I have a distinct memory from my childhood. I remember overhearing some adults chatting about life. They were venting about it as being ‘so hard’ or ‘so stressful’. I clearly remember thinking to myself – “I don’t know what everyone is on about?!” “Nothing’s really that big a deal.” “Grown Ups take things so seriously!” And – “it everything always works out in the end.” Nirvana achieved. I was probably in grade six at the time.
I’m not sure at what point things shifted and I became a (quote unquote) “adult” and began experiencing the challenges of Life myself. I mean even with all the tools in my belt, the meditating, the yoga, the inhales, the sigh-it-outs, the glimmers of self-realization and the glimpses of awareness – there are still blind spots that creep in. Daily. Hourly even. Periods when your brain takes you on a little stroll down Anxiety Lane chasing after the tale of ‘what if, what could, what might be worrying’.
We hear teachers speak to this when we’re on the mat. “Observe what the little voice in your head is telling you.” Or “Recognize what the story the movie screen in your mind is stuck playing over and over again.” Instead of actually digging into the teachers prompts and learn something about myself, I’ve often used these cues as a tip-off to just come back to the present moment and come back to my breath – leaving the little mind holiday my brain was following. But to actually record and notice the parallel stories your mind continuously journeys toward is another insight entirely.
Here’s what I’ve observed in the past couple years. The stories that play on the screen in my mind’s eye, whilst always different, tend to have a common thread (something we call a Sutra in Sanskrit). They all seem to have a subtle hint of inadequacy. (Sound familiar?) This (false) belief of not-enoughness leads to a conscious sense of ‘feeling like a fraud’. Like ‘I don’t know what I’m doing’ or ‘I’m not qualified’ or ‘I don’t have enough know-how or expertise’. And these false beliefs in turn generate a frantic feeling of having to do more in order to keep everyone from figuring me out.. and realizing that I actually have no idea what I’m doing and that I’m essentially just making Life all up as I go along. Striving to do more and be more and be better – often with the motivation to keep the world from seeing my innate ‘not-enoughness’. A vicious spiral: Not enough – Do more – Not enough – Be more. How effed up is that?!
Consciously I know this is all completely INSANE. And yes the powertools all work. The yoga and the meditation connect me back to the stillness and truth of my higher self. The truth that I forgot at some point between my weirdly wise sixth grader self, and the 32-year-old me who incessantly forgets her authentic truth. Why am I sharing all of this with you? To breakdown the halo effect that can be built up in the teacher student relationship. I often looked at my yoga teachers as these oh-so wise guru’s who had it all figured out. I’d put them up on a pedestal and if I could just master Tittibasana, like Keenan then maybe I to could reach enlightenment and leave all this not-enough-nonsense in the dust.

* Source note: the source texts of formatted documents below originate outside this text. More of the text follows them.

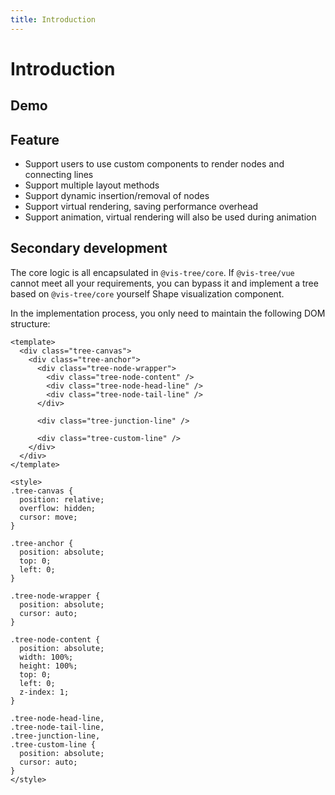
 ```yaml
---
title: Introduction
---
```


# Introduction

## Demo

<DynamicDataSource />

## Feature

- Support users to use custom components to render nodes and connecting lines
- Support multiple layout methods
- Support dynamic insertion/removal of nodes
- Support virtual rendering, saving performance overhead
- Support animation, virtual rendering will also be used during animation

## Secondary development

The core logic is all encapsulated in `@vis-tree/core`. If `@vis-tree/vue` cannot meet all your requirements, you can bypass it and implement a tree based on `@vis-tree/core` yourself Shape visualization component.

In the implementation process, you only need to maintain the following DOM structure:

```vue
<template>
  <div class="tree-canvas">
    <div class="tree-anchor">
      <div class="tree-node-wrapper">
        <div class="tree-node-content" />
        <div class="tree-node-head-line" />
        <div class="tree-node-tail-line" />
      </div>

      <div class="tree-junction-line" />

      <div class="tree-custom-line" />
    </div>
  </div>
</template>

<style>
.tree-canvas {
  position: relative;
  overflow: hidden;
  cursor: move;
}

.tree-anchor {
  position: absolute;
  top: 0;
  left: 0;
}

.tree-node-wrapper {
  position: absolute;
  cursor: auto;
}

.tree-node-content {
  position: absolute;
  width: 100%;
  height: 100%;
  top: 0;
  left: 0;
  z-index: 1;
}

.tree-node-head-line,
.tree-node-tail-line,
.tree-junction-line,
.tree-custom-line {
  position: absolute;
  cursor: auto;
}
</style>
```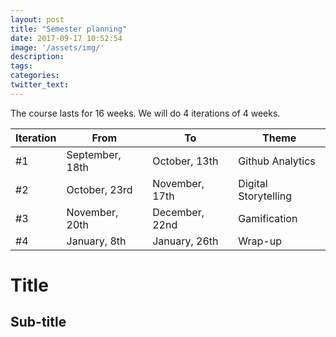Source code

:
 ```yaml
---
layout: post
title: "Semester planning"
date: 2017-09-17 10:52:54
image: '/assets/img/'
description:
tags:
categories:
twitter_text:
---
```


The course lasts for 16 weeks. We will do 4 iterations of 4 weeks.

| Iteration | From | To | Theme |
|-----------|------|----|-------|
| #1 | September, 18th  | October, 13th | Github Analytics |
| #2 | October, 23rd  | November, 17th | Digital Storytelling |
| #3 | November, 20th  | December, 22nd | Gamification |
| #4 | January, 8th  | January, 26th | Wrap-up |

# Title

## Sub-title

But the truth of the matter is that mastering that arm balance or being able to put your foot behind your head, (whilst great party tricks) aren’t going to reconnect you with your higher self. The greatest instructors I’ve had, have harnessed their insecurities and their stories as authentic ways to connect with their students. And us students vibe with them in such an authentic way – because lo and behold – they experience the same struggles.
Next time your yoga teacher says something in class and you swear, they must be using their enlightened voodoo magic to read your mind, know this: They only have insight because they’ve been there. And what makes them a great teacher, is having the guts to share their struggles with their students as lessons.
What’s in store for me? I’ll continue to practice. Meditate. Observe. And get to know ME. The REAL me. (And the little fake me.) Doing so is the most ‘enough’ gift I could give to the Universe. (And she never thinks I’m a fraud.)